WHAT THE TASK ASKS
Below are some records. Return exactly the lines from the one with "itself\tsk that I" to the one with "no, said I, shaking", and nothing else.

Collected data
--- START ---

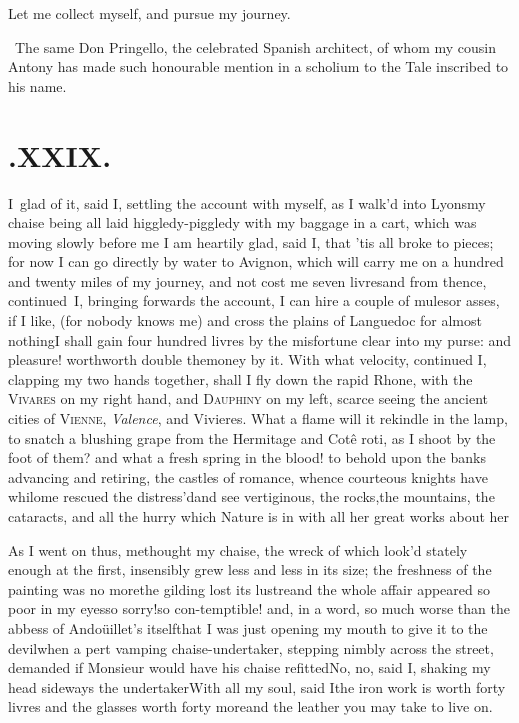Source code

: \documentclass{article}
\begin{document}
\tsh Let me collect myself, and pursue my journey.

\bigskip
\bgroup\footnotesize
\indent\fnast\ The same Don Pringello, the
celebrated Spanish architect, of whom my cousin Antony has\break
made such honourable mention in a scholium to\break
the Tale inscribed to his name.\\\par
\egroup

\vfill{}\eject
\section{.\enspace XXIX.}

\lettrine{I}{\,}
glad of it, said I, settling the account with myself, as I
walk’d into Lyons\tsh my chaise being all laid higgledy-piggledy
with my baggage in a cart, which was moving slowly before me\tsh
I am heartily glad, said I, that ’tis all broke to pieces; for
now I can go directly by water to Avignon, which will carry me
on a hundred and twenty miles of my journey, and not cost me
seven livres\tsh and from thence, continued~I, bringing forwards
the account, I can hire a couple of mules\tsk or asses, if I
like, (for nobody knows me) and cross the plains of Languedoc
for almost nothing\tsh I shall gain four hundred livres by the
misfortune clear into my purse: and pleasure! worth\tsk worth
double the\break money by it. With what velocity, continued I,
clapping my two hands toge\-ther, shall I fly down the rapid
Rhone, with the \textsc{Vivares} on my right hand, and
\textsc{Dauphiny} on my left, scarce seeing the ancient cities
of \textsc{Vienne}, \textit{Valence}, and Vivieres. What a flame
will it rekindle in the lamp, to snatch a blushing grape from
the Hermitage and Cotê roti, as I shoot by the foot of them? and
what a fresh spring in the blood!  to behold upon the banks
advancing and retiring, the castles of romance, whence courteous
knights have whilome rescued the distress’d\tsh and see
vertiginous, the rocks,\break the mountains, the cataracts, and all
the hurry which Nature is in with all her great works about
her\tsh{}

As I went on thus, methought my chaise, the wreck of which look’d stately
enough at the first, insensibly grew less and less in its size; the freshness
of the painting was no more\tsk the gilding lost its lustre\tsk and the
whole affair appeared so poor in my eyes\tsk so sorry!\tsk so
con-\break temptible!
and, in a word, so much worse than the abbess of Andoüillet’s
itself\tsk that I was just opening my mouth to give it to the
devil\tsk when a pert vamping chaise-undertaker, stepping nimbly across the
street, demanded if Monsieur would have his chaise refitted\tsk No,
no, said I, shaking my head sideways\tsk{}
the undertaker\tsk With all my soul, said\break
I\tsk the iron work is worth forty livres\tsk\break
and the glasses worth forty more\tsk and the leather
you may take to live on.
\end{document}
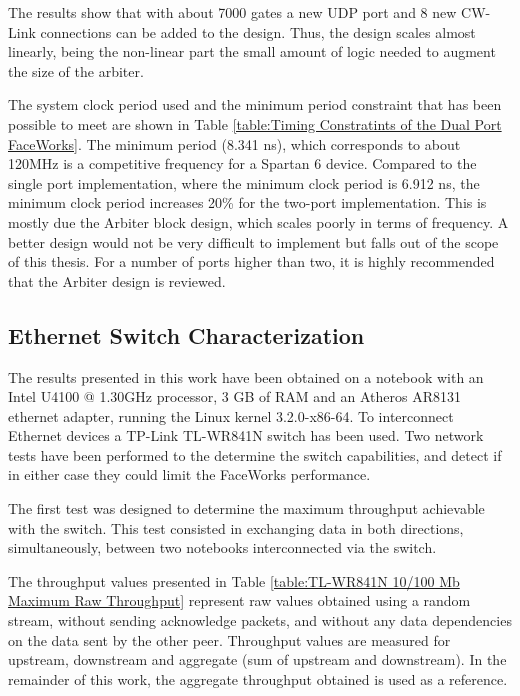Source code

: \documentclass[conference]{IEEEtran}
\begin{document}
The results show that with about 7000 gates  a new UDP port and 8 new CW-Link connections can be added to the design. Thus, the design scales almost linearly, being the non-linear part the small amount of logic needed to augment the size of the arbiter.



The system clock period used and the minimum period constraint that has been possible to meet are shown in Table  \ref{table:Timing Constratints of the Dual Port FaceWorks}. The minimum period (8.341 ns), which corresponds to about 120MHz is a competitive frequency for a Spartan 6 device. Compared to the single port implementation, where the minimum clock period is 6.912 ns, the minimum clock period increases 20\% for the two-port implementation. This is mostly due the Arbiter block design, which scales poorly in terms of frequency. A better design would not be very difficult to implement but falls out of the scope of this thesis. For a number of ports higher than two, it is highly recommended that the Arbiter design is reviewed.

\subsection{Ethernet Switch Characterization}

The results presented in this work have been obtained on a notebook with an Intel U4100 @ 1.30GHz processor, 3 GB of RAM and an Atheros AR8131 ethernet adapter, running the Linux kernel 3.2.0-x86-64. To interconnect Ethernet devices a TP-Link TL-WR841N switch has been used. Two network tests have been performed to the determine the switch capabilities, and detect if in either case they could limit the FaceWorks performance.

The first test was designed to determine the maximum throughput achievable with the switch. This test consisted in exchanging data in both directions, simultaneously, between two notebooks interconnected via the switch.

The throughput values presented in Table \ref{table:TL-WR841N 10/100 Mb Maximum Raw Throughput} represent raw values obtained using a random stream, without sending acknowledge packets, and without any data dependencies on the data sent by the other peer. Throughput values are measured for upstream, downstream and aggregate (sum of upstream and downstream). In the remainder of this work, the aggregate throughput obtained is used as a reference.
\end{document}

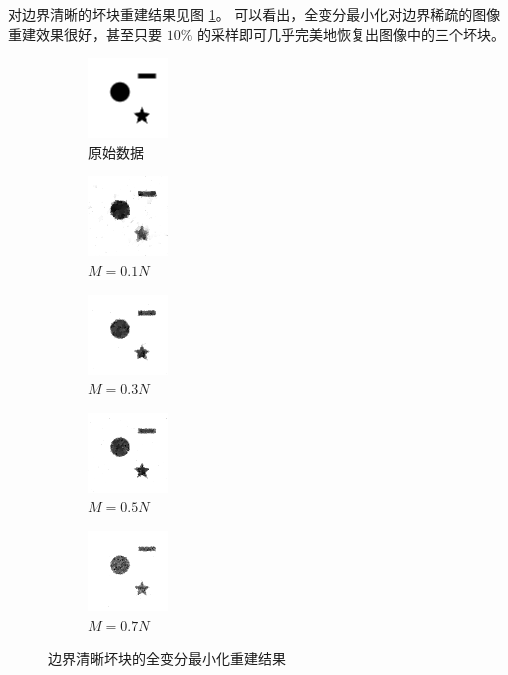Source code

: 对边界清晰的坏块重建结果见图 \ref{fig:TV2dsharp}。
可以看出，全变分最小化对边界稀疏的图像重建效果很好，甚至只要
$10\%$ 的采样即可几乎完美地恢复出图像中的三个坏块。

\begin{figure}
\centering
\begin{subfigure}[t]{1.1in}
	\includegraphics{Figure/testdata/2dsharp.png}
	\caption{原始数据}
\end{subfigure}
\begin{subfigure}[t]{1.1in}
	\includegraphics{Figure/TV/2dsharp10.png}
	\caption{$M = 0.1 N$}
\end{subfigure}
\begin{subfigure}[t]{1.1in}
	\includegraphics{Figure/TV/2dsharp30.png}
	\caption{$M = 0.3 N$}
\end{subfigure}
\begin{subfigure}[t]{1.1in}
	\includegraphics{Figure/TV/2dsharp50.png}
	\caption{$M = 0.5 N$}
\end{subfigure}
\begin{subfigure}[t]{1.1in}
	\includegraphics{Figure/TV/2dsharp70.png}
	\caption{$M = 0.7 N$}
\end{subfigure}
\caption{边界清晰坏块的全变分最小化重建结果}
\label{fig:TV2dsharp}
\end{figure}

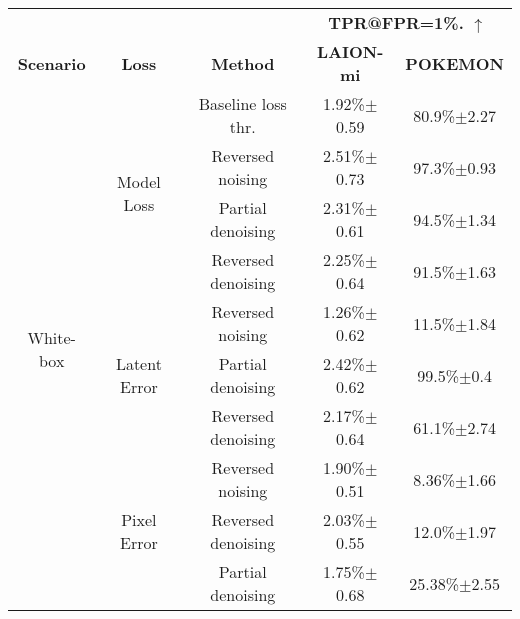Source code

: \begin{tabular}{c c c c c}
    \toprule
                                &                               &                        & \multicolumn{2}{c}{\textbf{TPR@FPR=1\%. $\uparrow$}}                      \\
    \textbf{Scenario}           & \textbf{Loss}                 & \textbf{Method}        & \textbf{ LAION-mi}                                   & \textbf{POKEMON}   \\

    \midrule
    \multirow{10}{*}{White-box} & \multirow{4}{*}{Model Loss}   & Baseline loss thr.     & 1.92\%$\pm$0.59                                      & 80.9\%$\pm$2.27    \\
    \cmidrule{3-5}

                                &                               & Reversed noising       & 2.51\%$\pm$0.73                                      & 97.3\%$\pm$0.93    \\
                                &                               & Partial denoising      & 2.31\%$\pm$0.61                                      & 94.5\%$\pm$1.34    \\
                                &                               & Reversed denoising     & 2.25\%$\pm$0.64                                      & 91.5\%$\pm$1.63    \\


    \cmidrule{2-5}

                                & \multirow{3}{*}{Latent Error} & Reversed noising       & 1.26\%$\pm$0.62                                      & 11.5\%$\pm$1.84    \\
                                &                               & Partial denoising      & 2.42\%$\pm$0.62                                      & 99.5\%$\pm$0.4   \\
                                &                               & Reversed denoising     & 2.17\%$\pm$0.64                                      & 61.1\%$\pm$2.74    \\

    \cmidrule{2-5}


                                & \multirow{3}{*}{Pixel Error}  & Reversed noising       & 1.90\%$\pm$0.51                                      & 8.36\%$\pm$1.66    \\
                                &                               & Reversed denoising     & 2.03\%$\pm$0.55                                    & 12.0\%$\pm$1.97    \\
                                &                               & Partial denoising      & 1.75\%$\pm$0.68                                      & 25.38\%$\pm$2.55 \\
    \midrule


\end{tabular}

--- END ---
--- START ---

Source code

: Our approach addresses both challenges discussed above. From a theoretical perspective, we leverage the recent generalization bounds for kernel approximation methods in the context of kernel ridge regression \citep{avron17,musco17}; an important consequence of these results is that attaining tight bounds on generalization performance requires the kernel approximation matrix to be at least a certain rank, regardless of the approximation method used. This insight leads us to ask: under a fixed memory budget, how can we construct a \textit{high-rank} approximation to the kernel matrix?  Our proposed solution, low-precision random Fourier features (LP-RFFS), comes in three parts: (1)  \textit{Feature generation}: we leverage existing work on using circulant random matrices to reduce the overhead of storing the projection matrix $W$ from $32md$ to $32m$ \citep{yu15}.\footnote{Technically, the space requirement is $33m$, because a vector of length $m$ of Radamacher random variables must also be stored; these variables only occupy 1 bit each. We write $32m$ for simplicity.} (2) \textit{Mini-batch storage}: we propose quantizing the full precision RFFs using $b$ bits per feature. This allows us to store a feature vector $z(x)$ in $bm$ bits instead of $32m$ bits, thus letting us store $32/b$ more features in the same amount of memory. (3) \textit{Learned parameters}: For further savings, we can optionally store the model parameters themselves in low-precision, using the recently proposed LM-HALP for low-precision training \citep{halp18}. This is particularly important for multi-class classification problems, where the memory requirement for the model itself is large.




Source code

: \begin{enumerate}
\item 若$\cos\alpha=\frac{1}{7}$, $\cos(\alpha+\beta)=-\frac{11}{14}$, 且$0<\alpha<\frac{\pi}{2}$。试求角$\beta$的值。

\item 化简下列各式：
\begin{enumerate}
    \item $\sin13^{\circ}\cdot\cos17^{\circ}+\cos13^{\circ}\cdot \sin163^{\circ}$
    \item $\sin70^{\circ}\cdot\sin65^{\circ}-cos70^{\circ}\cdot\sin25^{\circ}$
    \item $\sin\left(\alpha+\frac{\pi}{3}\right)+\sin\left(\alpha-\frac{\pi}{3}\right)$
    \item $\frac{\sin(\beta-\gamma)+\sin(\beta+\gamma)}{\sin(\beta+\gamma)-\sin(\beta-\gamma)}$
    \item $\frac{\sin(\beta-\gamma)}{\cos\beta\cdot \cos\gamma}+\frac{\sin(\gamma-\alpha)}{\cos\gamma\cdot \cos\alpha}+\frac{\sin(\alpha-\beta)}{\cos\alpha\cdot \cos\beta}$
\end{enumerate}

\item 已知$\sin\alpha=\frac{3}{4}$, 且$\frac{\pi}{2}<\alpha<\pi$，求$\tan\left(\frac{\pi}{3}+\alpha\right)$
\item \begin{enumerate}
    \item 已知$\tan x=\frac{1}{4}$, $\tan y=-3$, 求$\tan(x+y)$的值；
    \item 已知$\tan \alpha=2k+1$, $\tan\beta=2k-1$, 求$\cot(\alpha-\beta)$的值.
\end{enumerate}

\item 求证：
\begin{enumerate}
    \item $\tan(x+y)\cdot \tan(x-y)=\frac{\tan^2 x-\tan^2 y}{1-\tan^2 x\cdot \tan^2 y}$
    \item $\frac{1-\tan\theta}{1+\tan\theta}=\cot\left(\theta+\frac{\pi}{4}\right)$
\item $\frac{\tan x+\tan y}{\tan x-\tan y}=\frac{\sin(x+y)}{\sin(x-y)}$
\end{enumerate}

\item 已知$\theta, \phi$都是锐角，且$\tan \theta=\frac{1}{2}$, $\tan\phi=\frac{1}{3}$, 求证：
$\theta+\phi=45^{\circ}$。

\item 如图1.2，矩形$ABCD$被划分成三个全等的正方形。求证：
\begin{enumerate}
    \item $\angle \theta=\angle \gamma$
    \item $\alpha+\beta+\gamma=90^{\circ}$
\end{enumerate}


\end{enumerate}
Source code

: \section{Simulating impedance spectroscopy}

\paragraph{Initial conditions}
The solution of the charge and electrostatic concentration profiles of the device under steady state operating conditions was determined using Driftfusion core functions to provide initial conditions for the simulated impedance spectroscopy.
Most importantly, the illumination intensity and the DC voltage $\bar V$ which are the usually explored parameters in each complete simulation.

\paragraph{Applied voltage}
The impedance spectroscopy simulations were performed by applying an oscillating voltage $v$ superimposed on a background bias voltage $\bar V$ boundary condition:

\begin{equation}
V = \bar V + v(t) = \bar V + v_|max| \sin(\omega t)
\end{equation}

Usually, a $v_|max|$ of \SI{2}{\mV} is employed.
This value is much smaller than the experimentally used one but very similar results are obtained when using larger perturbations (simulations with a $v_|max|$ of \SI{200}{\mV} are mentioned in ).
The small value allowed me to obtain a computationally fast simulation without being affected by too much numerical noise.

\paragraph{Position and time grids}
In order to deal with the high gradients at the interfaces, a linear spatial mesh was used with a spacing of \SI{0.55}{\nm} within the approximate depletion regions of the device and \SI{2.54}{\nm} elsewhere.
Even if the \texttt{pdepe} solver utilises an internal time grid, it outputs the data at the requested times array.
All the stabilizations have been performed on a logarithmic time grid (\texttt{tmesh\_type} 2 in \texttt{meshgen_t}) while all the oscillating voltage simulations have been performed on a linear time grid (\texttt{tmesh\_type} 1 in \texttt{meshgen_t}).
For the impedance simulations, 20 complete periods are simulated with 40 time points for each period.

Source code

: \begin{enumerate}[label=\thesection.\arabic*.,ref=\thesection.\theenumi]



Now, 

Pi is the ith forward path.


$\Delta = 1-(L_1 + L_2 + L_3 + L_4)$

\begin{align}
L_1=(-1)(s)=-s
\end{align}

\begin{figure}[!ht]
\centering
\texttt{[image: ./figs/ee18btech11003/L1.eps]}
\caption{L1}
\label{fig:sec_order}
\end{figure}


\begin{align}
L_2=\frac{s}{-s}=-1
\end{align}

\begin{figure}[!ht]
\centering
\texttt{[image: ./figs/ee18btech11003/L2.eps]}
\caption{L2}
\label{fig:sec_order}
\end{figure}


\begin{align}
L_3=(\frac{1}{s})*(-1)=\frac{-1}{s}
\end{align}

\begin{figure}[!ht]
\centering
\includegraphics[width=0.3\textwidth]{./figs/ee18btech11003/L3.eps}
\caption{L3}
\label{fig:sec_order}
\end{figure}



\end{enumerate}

--- END ---

SOLUTION TO THIS EXERCISE
itself\tsk that I was just opening my mouth to give it to the
devil\tsk when a pert vamping chaise-undertaker, stepping nimbly across the
street, demanded if Monsieur would have his chaise refitted\tsk No,
no, said I, shaking my head sideways\tsk{}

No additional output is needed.